Unintentional Spammers - give us a break!

RIVER BENDER - April, 2009

Are you a spammer?

A lot of my friends apparently don't know it but they're spammers if spam is defined as unwanted e-mail. I'm talking about messages I receive with CCs to long lists of people I don't know. The senders would be shocked if they knew I deleted most of their mail and I never reply. I wonder if anybody else does? I guess somebody does, otherwise the sender would probably realize that nobody cared for his stuff and stop sending it.

Spam time

Interesting that I can expect a daily dose of spam every evening from the same folks. I can see them looking over their mail and picking out interesting spam to forward to me and others. A lot of the stuff I've seen over and over. I wonder how come they missed seeing it on the first round? Perhaps it's like a telephone that some people use for outgoing calls only and never bother answering.

BCC

Don't you just love spam sent to you BCC? Since it was sent to "undisclosed recipients" you have no idea who got it besides you so you feel guilty if you don't reply to keep from hurting their feelings. I hate that feeling. I'd really prefer to be removed from the list but I'm afraid of breaking up a friendship. One friend, however, kept sending 20 of us inspiring religious stuff day after day. I didn't have time to read it and finally told him I was swamped with e-mail (true) and asked to be removed from his list. To my surprise he apologized and removed me. Nice guy.

E-mail Lists

An E-mail list is a different animal. Here you asked to be on the list and there's no way all the mail you receive will be acceptable. A poll taken on RBmail showed that 55% of the members wanted discussions of politics and religion banned. Right away you can see a problem with list mail. I don't believe in censorship so the best thing to do is get off the list or use one of several ways to preview mail before downloading and delete what you don't want. Mailwasher (www.mailwasher.net) is what I've used for years. You can also use webmail or Yahoo.

Big Attachments

Sending large attachments to an e-mail list that has slow-speed dial-up members is a no-no, especially videos that are many megabytes. It takes over two minutes for a dial-up member to download one megabyte so if you send a video that's 8 MB it will tie up his computer for over 16 minutes.
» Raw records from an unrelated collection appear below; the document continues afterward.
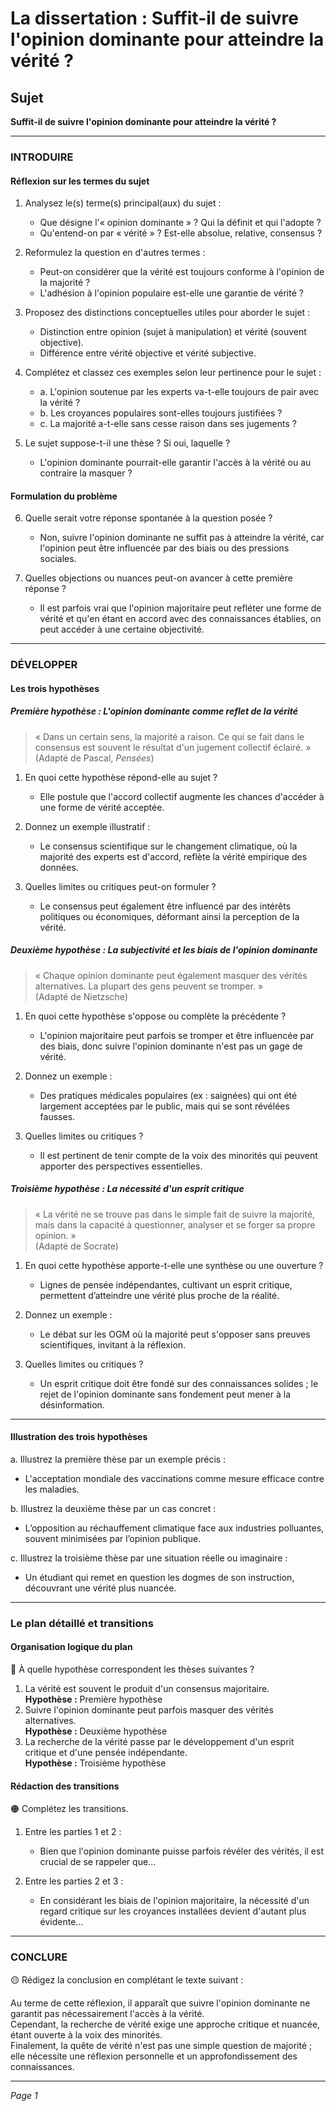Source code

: # La dissertation : Suffit-il de suivre l'opinion dominante pour atteindre la vérité ?

## Sujet
**Suffit-il de suivre l'opinion dominante pour atteindre la vérité ?**

---

### INTRODUIRE

#### Réflexion sur les termes du sujet

1. Analysez le(s) terme(s) principal(aux) du sujet :
   - Que désigne l'« opinion dominante » ? Qui la définit et qui l'adopte ?
   - Qu'entend-on par « vérité » ? Est-elle absolue, relative, consensus ?
   
2. Reformulez la question en d'autres termes :
   - Peut-on considérer que la vérité est toujours conforme à l'opinion de la majorité ?
   - L'adhésion à l'opinion populaire est-elle une garantie de vérité ?

3. Proposez des distinctions conceptuelles utiles pour aborder le sujet :
   - Distinction entre opinion (sujet à manipulation) et vérité (souvent objective).
   - Différence entre vérité objective et vérité subjective.

4. Complétez et classez ces exemples selon leur pertinence pour le sujet :
   - a. L'opinion soutenue par les experts va-t-elle toujours de pair avec la vérité ?
   - b. Les croyances populaires sont-elles toujours justifiées ?
   - c. La majorité a-t-elle sans cesse raison dans ses jugements ?

5. Le sujet suppose-t-il une thèse ? Si oui, laquelle ? 
   - L'opinion dominante pourrait-elle garantir l'accès à la vérité ou au contraire la masquer ?

#### Formulation du problème

6. Quelle serait votre réponse spontanée à la question posée ?
   - Non, suivre l'opinion dominante ne suffit pas à atteindre la vérité, car l'opinion peut être influencée par des biais ou des pressions sociales.

7. Quelles objections ou nuances peut-on avancer à cette première réponse ?
   - Il est parfois vrai que l'opinion majoritaire peut refléter une forme de vérité et qu'en étant en accord avec des connaissances établies, on peut accéder à une certaine objectivité.

---

### DÉVELOPPER

#### Les trois hypothèses

##### Première hypothèse : L'opinion dominante comme reflet de la vérité

> « Dans un certain sens, la majorité a raison. Ce qui se fait dans le consensus est souvent le résultat d'un jugement collectif éclairé. »  
> (Adapté de Pascal, *Pensées*)

1. En quoi cette hypothèse répond-elle au sujet ?
   - Elle postule que l'accord collectif augmente les chances d'accéder à une forme de vérité acceptée.

2. Donnez un exemple illustratif :
   - Le consensus scientifique sur le changement climatique, où la majorité des experts est d'accord, reflète la vérité empirique des données.

3. Quelles limites ou critiques peut-on formuler ?
   - Le consensus peut également être influencé par des intérêts politiques ou économiques, déformant ainsi la perception de la vérité.

##### Deuxième hypothèse : La subjectivité et les biais de l'opinion dominante

> « Chaque opinion dominante peut également masquer des vérités alternatives. La plupart des gens peuvent se tromper. »  
> (Adapté de Nietzsche)

1. En quoi cette hypothèse s'oppose ou complète la précédente ?
   - L'opinion majoritaire peut parfois se tromper et être influencée par des biais, donc suivre l'opinion dominante n'est pas un gage de vérité.

2. Donnez un exemple :
   - Des pratiques médicales populaires (ex : saignées) qui ont été largement acceptées par le public, mais qui se sont révélées fausses.

3. Quelles limites ou critiques ?
   - Il est pertinent de tenir compte de la voix des minorités qui peuvent apporter des perspectives essentielles.

##### Troisième hypothèse : La nécessité d'un esprit critique

> « La vérité ne se trouve pas dans le simple fait de suivre la majorité, mais dans la capacité à questionner, analyser et se forger sa propre opinion. »  
> (Adapté de Socrate)

1. En quoi cette hypothèse apporte-t-elle une synthèse ou une ouverture ?
   - Lignes de pensée indépendantes, cultivant un esprit critique, permettent d’atteindre une vérité plus proche de la réalité.

2. Donnez un exemple :
   - Le débat sur les OGM où la majorité peut s'opposer sans preuves scientifiques, invitant à la réflexion.

3. Quelles limites ou critiques ?
   - Un esprit critique doit être fondé sur des connaissances solides ; le rejet de l'opinion dominante sans fondement peut mener à la désinformation.

---

#### Illustration des trois hypothèses

a. Illustrez la première thèse par un exemple précis :
   - L'acceptation mondiale des vaccinations comme mesure efficace contre les maladies.

b. Illustrez la deuxième thèse par un cas concret :
   - L’opposition au réchauffement climatique face aux industries polluantes, souvent minimisées par l’opinion publique.

c. Illustrez la troisième thèse par une situation réelle ou imaginaire :
   - Un étudiant qui remet en question les dogmes de son instruction, découvrant une vérité plus nuancée.

---

### Le plan détaillé et transitions

#### Organisation logique du plan

🔴 À quelle hypothèse correspondent les thèses suivantes ?

1. La vérité est souvent le produit d'un consensus majoritaire.  
   **Hypothèse :** Première hypothèse
2. Suivre l'opinion dominante peut parfois masquer des vérités alternatives.  
   **Hypothèse :** Deuxième hypothèse
3. La recherche de la vérité passe par le développement d'un esprit critique et d'une pensée indépendante.  
   **Hypothèse :** Troisième hypothèse

#### Rédaction des transitions

🟠 Complétez les transitions.

1. Entre les parties 1 et 2 :  
   - Bien que l'opinion dominante puisse parfois révéler des vérités, il est crucial de se rappeler que...
   
2. Entre les parties 2 et 3 :  
   - En considérant les biais de l'opinion majoritaire, la nécessité d'un regard critique sur les croyances installées devient d'autant plus évidente...

---

### CONCLURE

🟡 Rédigez la conclusion en complétant le texte suivant :

Au terme de cette réflexion, il apparaît que suivre l'opinion dominante ne garantit pas nécessairement l'accès à la vérité.  
Cependant, la recherche de vérité exige une approche critique et nuancée, étant ouverte à la voix des minorités.  
Finalement, la quête de vérité n'est pas une simple question de majorité ; elle nécessite une réflexion personnelle et un approfondissement des connaissances.

--- 

*Page 1*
He's not going to be a happy camper if he really wanted to see his family mail. By the way, never forward a video file (.wmv). Google the file name and you'll usually find the same video on YouTube. Send the web site address instead and the recipients can then decide for themselves if and when to watch your video. On attaching photos, all I can say is use Photo Resizer available on the NBCUG web page at http://www.nbcug.com/links.htm. I've mentioned this many times but big photos just keep coming anyway, some that you have to scroll to see.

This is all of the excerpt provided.